__Task item__
Omit the pictures, then reproduce every remaining record exactly.

__Records for processing__

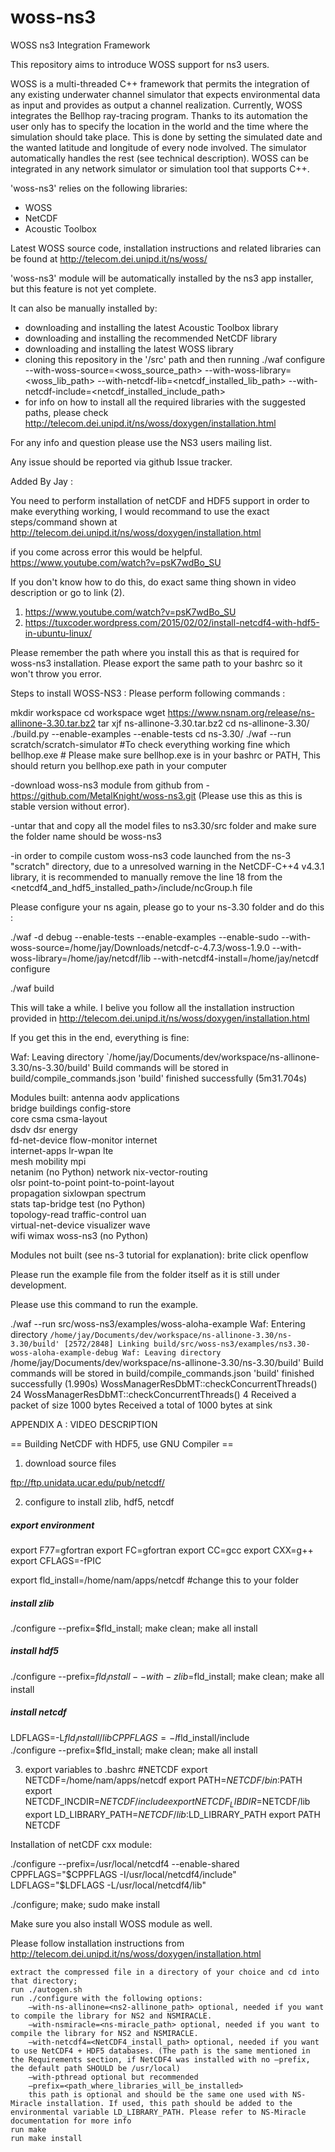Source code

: # woss-ns3
WOSS ns3 Integration Framework

This repository aims to introduce WOSS support for ns3 users.

WOSS is a multi-threaded C++ framework that permits the integration of any existing underwater channel simulator that expects environmental data as input and provides as output a channel realization. 
Currently, WOSS integrates the Bellhop ray-tracing program. 
Thanks to its automation the user only has to specify the location in the world and the time where the simulation should take place. This is done by setting the simulated date and the wanted latitude and longitude of every node involved. The simulator automatically handles the rest (see technical description). 
WOSS can be integrated in any network simulator or simulation tool that supports C++.

'woss-ns3' relies on the following libraries:
- WOSS
- NetCDF
- Acoustic Toolbox

Latest WOSS source code, installation instructions and related libraries can be found at http://telecom.dei.unipd.it/ns/woss/

'woss-ns3' module will be automatically installed by the ns3 app installer, but this feature is not yet complete.

It can also be manually installed by:
- downloading and installing the latest Acoustic Toolbox library
- downloading and installing the recommended NetCDF library
- downloading and installing the latest WOSS library
- cloning this repository in the '<ns3-dir>/src' path and then running ./waf configure 
--with-woss-source=<woss_source_path> --with-woss-library=<woss_lib_path> --with-netcdf-lib=<netcdf_installed_lib_path> --with-netcdf-include=<netcdf_installed_include_path>
- for info on how to install all the required libraries with the suggested paths, please check  http://telecom.dei.unipd.it/ns/woss/doxygen/installation.html

For any info and question please use the NS3 users mailing list.

Any issue should be reported via github Issue tracker.


Added By Jay : 

You need to perform installation of netCDF and HDF5 support in order to make everything working, I would recommand to use the exact steps/command shown at http://telecom.dei.unipd.it/ns/woss/doxygen/installation.html

if you come across error this would be helpful.
https://www.youtube.com/watch?v=psK7wdBo_SU

If you don't know how to do this, do exact same thing shown in video description or go to link (2).
1. https://www.youtube.com/watch?v=psK7wdBo_SU
2. https://tuxcoder.wordpress.com/2015/02/02/install-netcdf4-with-hdf5-in-ubuntu-linux/

Please remember the path where you install this as that is required for woss-ns3 installation. Please export the same path to your bashrc so it won't throw you error.



Steps to install WOSS-NS3 :
Please perform following commands :

mkdir workspace
cd workspace
wget https://www.nsnam.org/release/ns-allinone-3.30.tar.bz2
tar xjf ns-allinone-3.30.tar.bz2
cd ns-allinone-3.30/
./build.py --enable-examples --enable-tests
cd ns-3.30/
./waf --run scratch/scratch-simulator #To check everything working fine 
which bellhop.exe # Please make sure bellhop.exe is in your bashrc or PATH, This should return you bellhop.exe path in your computer

-download woss-ns3 module from github from - https://github.com/MetalKnight/woss-ns3.git (Please use this as this is stable version without error).

-untar that and copy all the model files to ns3.30/src folder and make sure the folder name should be woss-ns3

-in order to compile custom woss-ns3 code launched from the ns-3 "scratch" directory, due to a unresolved warning in the NetCDF-C++4 v4.3.1 library, it is recommended to manually remove the line 18 from the <netcdf4_and_hdf5_installed_path>/include/ncGroup.h file

Please configure your ns again, please go to your ns-3.30 folder and do this :

./waf -d debug --enable-tests --enable-examples --enable-sudo --with-woss-source=/home/jay/Downloads/netcdf-c-4.7.3/woss-1.9.0 --with-woss-library=/home/jay/netcdf/lib --with-netcdf4-install=/home/jay/netcdf configure

./waf build

This will take a while. I belive you follow all the installation instruction provided in http://telecom.dei.unipd.it/ns/woss/doxygen/installation.html

If you get this in the end, everything is fine:

Waf: Leaving directory `/home/jay/Documents/dev/workspace/ns-allinone-3.30/ns-3.30/build'
Build commands will be stored in build/compile_commands.json
'build' finished successfully (5m31.704s)

Modules built:
antenna                   aodv                      applications              
bridge                    buildings                 config-store              
core                      csma                      csma-layout               
dsdv                      dsr                       energy                    
fd-net-device             flow-monitor              internet                  
internet-apps             lr-wpan                   lte                       
mesh                      mobility                  mpi                       
netanim (no Python)       network                   nix-vector-routing        
olsr                      point-to-point            point-to-point-layout     
propagation               sixlowpan                 spectrum                  
stats                     tap-bridge                test (no Python)          
topology-read             traffic-control           uan                       
virtual-net-device        visualizer                wave                      
wifi                      wimax                     woss-ns3 (no Python)      

Modules not built (see ns-3 tutorial for explanation):
brite                     click                     openflow    

Please run the example file from the folder itself as it is still under development.

Please use this command to run the example.

./waf --run src/woss-ns3/examples/woss-aloha-example
Waf: Entering directory `/home/jay/Documents/dev/workspace/ns-allinone-3.30/ns-3.30/build'
[2572/2848] Linking build/src/woss-ns3/examples/ns3.30-woss-aloha-example-debug
Waf: Leaving directory `/home/jay/Documents/dev/workspace/ns-allinone-3.30/ns-3.30/build'
Build commands will be stored in build/compile_commands.json
'build' finished successfully (1.990s)
WossManagerResDbMT::checkConcurrentThreads() 24
WossManagerResDbMT::checkConcurrentThreads() 4
Received a packet of size 1000 bytes
Received a total of 1000 bytes at sink


APPENDIX A : VIDEO DESCRIPTION

== Building NetCDF with HDF5, use GNU Compiler ==
1. download source files

ftp://ftp.unidata.ucar.edu/pub/netcdf/

2. configure to install zlib, hdf5, netcdf
##### export environment
export F77=gfortran
export FC=gfortran
export CC=gcc
export CXX=g++
export CFLAGS=-fPIC

export fld_install=/home/nam/apps/netcdf #change this to your folder

##### install zlib
./configure --prefix=$fld_install; make clean; make all install
##### install hdf5
./configure --prefix=$fld_install --with-zlib=$fld_install; make clean; make all install
##### install netcdf
LDFLAGS=-L$fld_install/lib CPPFLAGS=-I$fld_install/include \
./configure --prefix=$fld_install; make clean; make all install

3. export variables to .bashrc
#NETCDF
export NETCDF=/home/nam/apps/netcdf
export PATH=$NETCDF/bin:$PATH
export NETCDF_INCDIR=$NETCDF/include 
export NETCDF_LIBDIR=$NETCDF/lib
export LD_LIBRARY_PATH=$NETCDF/lib:$LD_LIBRARY_PATH
export PATH NETCDF

Installation of netCDF cxx module:

./configure --prefix=/usr/local/netcdf4 --enable-shared CPPFLAGS="$CPPFLAGS -I/usr/local/netcdf4/include" LDFLAGS="$LDFLAGS -L/usr/local/netcdf4/lib"

./configure; make; sudo make install

Make sure you also install WOSS module as well. 

Please follow installation instructions from http://telecom.dei.unipd.it/ns/woss/doxygen/installation.html


    extract the compressed file in a directory of your choice and cd into that directory;
    run ./autogen.sh
    run ./configure with the following options:
        –with-ns-allinone=<ns2-allinone_path> optional, needed if you want to compile the library for NS2 and NSMIRACLE.
        –with-nsmiracle=<ns-miracle_path> optional, needed if you want to compile the library for NS2 and NSMIRACLE.
        –with-netcdf4=<NetCDF4_install_path> optional, needed if you want to use NetCDF4 + HDF5 databases. (The path is the same mentioned in the Requirements section, if NetCDF4 was installed with no –prefix, the default path SHOULD be /usr/local)
        –with-pthread optional but recommended
        –prefix=<path_where_libraries_will_be_installed>
        this path is optional and should be the same one used with NS-Miracle installation. If used, this path should be added to the environmental variable LD_LIBRARY_PATH. Please refer to NS-Miracle documentation for more info
    run make
    run make install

__Reply to the task__
Source code

: # woss-ns3
WOSS ns3 Integration Framework

This repository aims to introduce WOSS support for ns3 users.

WOSS is a multi-threaded C++ framework that permits the integration of any existing underwater channel simulator that expects environmental data as input and provides as output a channel realization. 
Currently, WOSS integrates the Bellhop ray-tracing program. 
Thanks to its automation the user only has to specify the location in the world and the time where the simulation should take place. This is done by setting the simulated date and the wanted latitude and longitude of every node involved. The simulator automatically handles the rest (see technical description). 
WOSS can be integrated in any network simulator or simulation tool that supports C++.

'woss-ns3' relies on the following libraries:
- WOSS
- NetCDF
- Acoustic Toolbox

Latest WOSS source code, installation instructions and related libraries can be found at http://telecom.dei.unipd.it/ns/woss/

'woss-ns3' module will be automatically installed by the ns3 app installer, but this feature is not yet complete.

It can also be manually installed by:
- downloading and installing the latest Acoustic Toolbox library
- downloading and installing the recommended NetCDF library
- downloading and installing the latest WOSS library
- cloning this repository in the '<ns3-dir>/src' path and then running ./waf configure 
--with-woss-source=<woss_source_path> --with-woss-library=<woss_lib_path> --with-netcdf-lib=<netcdf_installed_lib_path> --with-netcdf-include=<netcdf_installed_include_path>
- for info on how to install all the required libraries with the suggested paths, please check  http://telecom.dei.unipd.it/ns/woss/doxygen/installation.html

For any info and question please use the NS3 users mailing list.

Any issue should be reported via github Issue tracker.


Added By Jay : 

You need to perform installation of netCDF and HDF5 support in order to make everything working, I would recommand to use the exact steps/command shown at http://telecom.dei.unipd.it/ns/woss/doxygen/installation.html

if you come across error this would be helpful.
https://www.youtube.com/watch?v=psK7wdBo_SU

If you don't know how to do this, do exact same thing shown in video description or go to link (2).
1. https://www.youtube.com/watch?v=psK7wdBo_SU
2. https://tuxcoder.wordpress.com/2015/02/02/install-netcdf4-with-hdf5-in-ubuntu-linux/

Please remember the path where you install this as that is required for woss-ns3 installation. Please export the same path to your bashrc so it won't throw you error.



Steps to install WOSS-NS3 :
Please perform following commands :

mkdir workspace
cd workspace
wget https://www.nsnam.org/release/ns-allinone-3.30.tar.bz2
tar xjf ns-allinone-3.30.tar.bz2
cd ns-allinone-3.30/
./build.py --enable-examples --enable-tests
cd ns-3.30/
./waf --run scratch/scratch-simulator #To check everything working fine 
which bellhop.exe # Please make sure bellhop.exe is in your bashrc or PATH, This should return you bellhop.exe path in your computer

-download woss-ns3 module from github from - https://github.com/MetalKnight/woss-ns3.git (Please use this as this is stable version without error).

-untar that and copy all the model files to ns3.30/src folder and make sure the folder name should be woss-ns3

-in order to compile custom woss-ns3 code launched from the ns-3 "scratch" directory, due to a unresolved warning in the NetCDF-C++4 v4.3.1 library, it is recommended to manually remove the line 18 from the <netcdf4_and_hdf5_installed_path>/include/ncGroup.h file

Please configure your ns again, please go to your ns-3.30 folder and do this :

./waf -d debug --enable-tests --enable-examples --enable-sudo --with-woss-source=/home/jay/Downloads/netcdf-c-4.7.3/woss-1.9.0 --with-woss-library=/home/jay/netcdf/lib --with-netcdf4-install=/home/jay/netcdf configure

./waf build

This will take a while. I belive you follow all the installation instruction provided in http://telecom.dei.unipd.it/ns/woss/doxygen/installation.html

If you get this in the end, everything is fine:

Waf: Leaving directory `/home/jay/Documents/dev/workspace/ns-allinone-3.30/ns-3.30/build'
Build commands will be stored in build/compile_commands.json
'build' finished successfully (5m31.704s)

Modules built:
antenna                   aodv                      applications              
bridge                    buildings                 config-store              
core                      csma                      csma-layout               
dsdv                      dsr                       energy                    
fd-net-device             flow-monitor              internet                  
internet-apps             lr-wpan                   lte                       
mesh                      mobility                  mpi                       
netanim (no Python)       network                   nix-vector-routing        
olsr                      point-to-point            point-to-point-layout     
propagation               sixlowpan                 spectrum                  
stats                     tap-bridge                test (no Python)          
topology-read             traffic-control           uan                       
virtual-net-device        visualizer                wave                      
wifi                      wimax                     woss-ns3 (no Python)      

Modules not built (see ns-3 tutorial for explanation):
brite                     click                     openflow    

Please run the example file from the folder itself as it is still under development.

Please use this command to run the example.

./waf --run src/woss-ns3/examples/woss-aloha-example
Waf: Entering directory `/home/jay/Documents/dev/workspace/ns-allinone-3.30/ns-3.30/build'
[2572/2848] Linking build/src/woss-ns3/examples/ns3.30-woss-aloha-example-debug
Waf: Leaving directory `/home/jay/Documents/dev/workspace/ns-allinone-3.30/ns-3.30/build'
Build commands will be stored in build/compile_commands.json
'build' finished successfully (1.990s)
WossManagerResDbMT::checkConcurrentThreads() 24
WossManagerResDbMT::checkConcurrentThreads() 4
Received a packet of size 1000 bytes
Received a total of 1000 bytes at sink


APPENDIX A : VIDEO DESCRIPTION

== Building NetCDF with HDF5, use GNU Compiler ==
1. download source files

ftp://ftp.unidata.ucar.edu/pub/netcdf/

2. configure to install zlib, hdf5, netcdf
##### export environment
export F77=gfortran
export FC=gfortran
export CC=gcc
export CXX=g++
export CFLAGS=-fPIC

export fld_install=/home/nam/apps/netcdf #change this to your folder

##### install zlib
./configure --prefix=$fld_install; make clean; make all install
##### install hdf5
./configure --prefix=$fld_install --with-zlib=$fld_install; make clean; make all install
##### install netcdf
LDFLAGS=-L$fld_install/lib CPPFLAGS=-I$fld_install/include \
./configure --prefix=$fld_install; make clean; make all install

3. export variables to .bashrc
#NETCDF
export NETCDF=/home/nam/apps/netcdf
export PATH=$NETCDF/bin:$PATH
export NETCDF_INCDIR=$NETCDF/include 
export NETCDF_LIBDIR=$NETCDF/lib
export LD_LIBRARY_PATH=$NETCDF/lib:$LD_LIBRARY_PATH
export PATH NETCDF

Installation of netCDF cxx module:

./configure --prefix=/usr/local/netcdf4 --enable-shared CPPFLAGS="$CPPFLAGS -I/usr/local/netcdf4/include" LDFLAGS="$LDFLAGS -L/usr/local/netcdf4/lib"

./configure; make; sudo make install

Make sure you also install WOSS module as well. 

Please follow installation instructions from http://telecom.dei.unipd.it/ns/woss/doxygen/installation.html


    extract the compressed file in a directory of your choice and cd into that directory;
    run ./autogen.sh
    run ./configure with the following options:
        –with-ns-allinone=<ns2-allinone_path> optional, needed if you want to compile the library for NS2 and NSMIRACLE.
        –with-nsmiracle=<ns-miracle_path> optional, needed if you want to compile the library for NS2 and NSMIRACLE.
        –with-netcdf4=<NetCDF4_install_path> optional, needed if you want to use NetCDF4 + HDF5 databases. (The path is the same mentioned in the Requirements section, if NetCDF4 was installed with no –prefix, the default path SHOULD be /usr/local)
        –with-pthread optional but recommended
        –prefix=<path_where_libraries_will_be_installed>
        this path is optional and should be the same one used with NS-Miracle installation. If used, this path should be added to the environmental variable LD_LIBRARY_PATH. Please refer to NS-Miracle documentation for more info
    run make
    run make install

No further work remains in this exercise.